Saved entries:
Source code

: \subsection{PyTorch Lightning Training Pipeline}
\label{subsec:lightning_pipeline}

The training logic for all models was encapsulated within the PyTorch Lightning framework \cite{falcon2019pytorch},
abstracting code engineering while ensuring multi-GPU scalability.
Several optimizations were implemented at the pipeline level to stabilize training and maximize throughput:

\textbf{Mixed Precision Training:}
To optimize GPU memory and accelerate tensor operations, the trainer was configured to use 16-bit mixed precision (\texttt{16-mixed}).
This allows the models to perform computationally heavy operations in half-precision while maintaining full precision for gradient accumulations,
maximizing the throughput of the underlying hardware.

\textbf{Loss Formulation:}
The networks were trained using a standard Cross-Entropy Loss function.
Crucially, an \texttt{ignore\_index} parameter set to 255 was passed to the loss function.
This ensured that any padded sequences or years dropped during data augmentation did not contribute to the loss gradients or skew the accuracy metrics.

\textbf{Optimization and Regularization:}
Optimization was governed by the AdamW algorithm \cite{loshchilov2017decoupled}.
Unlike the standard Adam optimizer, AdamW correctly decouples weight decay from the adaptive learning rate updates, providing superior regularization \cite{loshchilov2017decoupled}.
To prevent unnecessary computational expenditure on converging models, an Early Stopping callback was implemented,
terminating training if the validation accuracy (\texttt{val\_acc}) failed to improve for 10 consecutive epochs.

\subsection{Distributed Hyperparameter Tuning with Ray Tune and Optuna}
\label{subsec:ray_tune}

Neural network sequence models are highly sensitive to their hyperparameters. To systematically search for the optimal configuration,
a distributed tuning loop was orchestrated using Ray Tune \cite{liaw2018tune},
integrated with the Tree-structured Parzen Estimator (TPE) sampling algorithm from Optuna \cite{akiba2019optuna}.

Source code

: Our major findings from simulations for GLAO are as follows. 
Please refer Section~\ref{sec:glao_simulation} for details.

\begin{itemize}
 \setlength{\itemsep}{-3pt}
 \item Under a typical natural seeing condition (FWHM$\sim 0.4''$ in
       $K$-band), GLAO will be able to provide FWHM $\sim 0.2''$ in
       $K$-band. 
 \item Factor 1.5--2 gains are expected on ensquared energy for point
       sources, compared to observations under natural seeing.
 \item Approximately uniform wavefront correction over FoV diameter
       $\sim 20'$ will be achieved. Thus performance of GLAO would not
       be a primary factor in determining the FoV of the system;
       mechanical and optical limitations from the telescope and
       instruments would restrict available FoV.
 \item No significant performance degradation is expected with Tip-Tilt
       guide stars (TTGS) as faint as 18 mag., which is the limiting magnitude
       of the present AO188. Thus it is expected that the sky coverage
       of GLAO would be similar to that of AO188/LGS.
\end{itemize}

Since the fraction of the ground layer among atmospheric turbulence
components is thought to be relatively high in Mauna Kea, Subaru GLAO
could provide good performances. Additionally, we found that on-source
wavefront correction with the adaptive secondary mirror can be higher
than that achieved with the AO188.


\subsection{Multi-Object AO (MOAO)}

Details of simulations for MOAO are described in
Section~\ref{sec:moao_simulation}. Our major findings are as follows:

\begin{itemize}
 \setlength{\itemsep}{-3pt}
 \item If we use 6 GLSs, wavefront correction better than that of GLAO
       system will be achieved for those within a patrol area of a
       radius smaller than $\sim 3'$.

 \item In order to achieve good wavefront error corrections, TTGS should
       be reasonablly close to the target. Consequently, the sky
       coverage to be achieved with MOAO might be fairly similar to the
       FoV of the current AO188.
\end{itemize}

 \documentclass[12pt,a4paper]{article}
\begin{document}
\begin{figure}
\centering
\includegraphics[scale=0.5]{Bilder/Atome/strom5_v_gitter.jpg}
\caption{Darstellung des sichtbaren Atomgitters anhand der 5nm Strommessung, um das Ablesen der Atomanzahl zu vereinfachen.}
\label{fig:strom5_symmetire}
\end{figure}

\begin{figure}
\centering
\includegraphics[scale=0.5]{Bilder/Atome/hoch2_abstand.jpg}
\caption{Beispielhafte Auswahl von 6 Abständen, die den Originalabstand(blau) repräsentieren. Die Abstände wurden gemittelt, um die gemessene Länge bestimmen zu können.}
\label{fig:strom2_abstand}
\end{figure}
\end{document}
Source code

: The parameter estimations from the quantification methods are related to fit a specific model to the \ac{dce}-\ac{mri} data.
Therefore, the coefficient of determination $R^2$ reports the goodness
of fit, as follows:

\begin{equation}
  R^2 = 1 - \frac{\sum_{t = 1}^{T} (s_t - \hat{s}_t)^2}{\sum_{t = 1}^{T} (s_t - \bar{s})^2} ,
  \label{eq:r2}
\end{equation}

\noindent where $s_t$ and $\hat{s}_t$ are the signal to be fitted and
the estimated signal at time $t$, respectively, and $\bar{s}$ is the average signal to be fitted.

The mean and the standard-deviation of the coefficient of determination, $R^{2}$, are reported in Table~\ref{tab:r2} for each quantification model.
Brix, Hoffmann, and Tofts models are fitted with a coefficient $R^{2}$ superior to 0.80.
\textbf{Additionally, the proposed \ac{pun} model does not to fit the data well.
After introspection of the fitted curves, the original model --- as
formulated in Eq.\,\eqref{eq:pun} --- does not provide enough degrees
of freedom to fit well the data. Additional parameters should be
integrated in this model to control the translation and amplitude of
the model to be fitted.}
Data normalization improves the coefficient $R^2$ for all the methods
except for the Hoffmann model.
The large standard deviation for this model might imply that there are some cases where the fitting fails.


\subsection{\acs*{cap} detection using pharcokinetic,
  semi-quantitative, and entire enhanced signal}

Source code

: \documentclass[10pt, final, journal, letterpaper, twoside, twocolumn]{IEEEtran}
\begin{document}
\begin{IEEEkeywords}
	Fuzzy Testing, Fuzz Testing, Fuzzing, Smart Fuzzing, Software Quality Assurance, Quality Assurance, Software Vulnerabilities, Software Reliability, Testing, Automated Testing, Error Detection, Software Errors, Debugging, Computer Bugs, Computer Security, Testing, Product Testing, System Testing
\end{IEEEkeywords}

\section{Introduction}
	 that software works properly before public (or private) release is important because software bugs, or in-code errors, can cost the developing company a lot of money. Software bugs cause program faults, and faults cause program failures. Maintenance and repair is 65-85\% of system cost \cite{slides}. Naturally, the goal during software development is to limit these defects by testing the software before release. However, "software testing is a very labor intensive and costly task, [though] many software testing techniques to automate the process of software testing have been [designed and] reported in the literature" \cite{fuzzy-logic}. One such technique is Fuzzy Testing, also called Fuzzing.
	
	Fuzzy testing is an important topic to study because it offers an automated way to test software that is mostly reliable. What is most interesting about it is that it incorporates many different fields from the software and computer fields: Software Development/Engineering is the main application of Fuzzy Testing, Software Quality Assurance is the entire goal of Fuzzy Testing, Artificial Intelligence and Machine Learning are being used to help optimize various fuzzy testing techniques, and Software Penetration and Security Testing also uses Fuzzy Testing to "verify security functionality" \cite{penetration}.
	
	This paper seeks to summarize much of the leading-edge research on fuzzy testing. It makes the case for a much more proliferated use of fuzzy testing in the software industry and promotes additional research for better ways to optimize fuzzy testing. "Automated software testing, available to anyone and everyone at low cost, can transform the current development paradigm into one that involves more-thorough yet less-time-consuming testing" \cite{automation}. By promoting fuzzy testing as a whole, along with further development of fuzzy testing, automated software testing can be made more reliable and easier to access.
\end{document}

Requirement:
Search the records above for "should" and copy every line that has it.

Your response:
 \item In order to achieve good wavefront error corrections, TTGS should
of freedom to fit well the data. Additional parameters should be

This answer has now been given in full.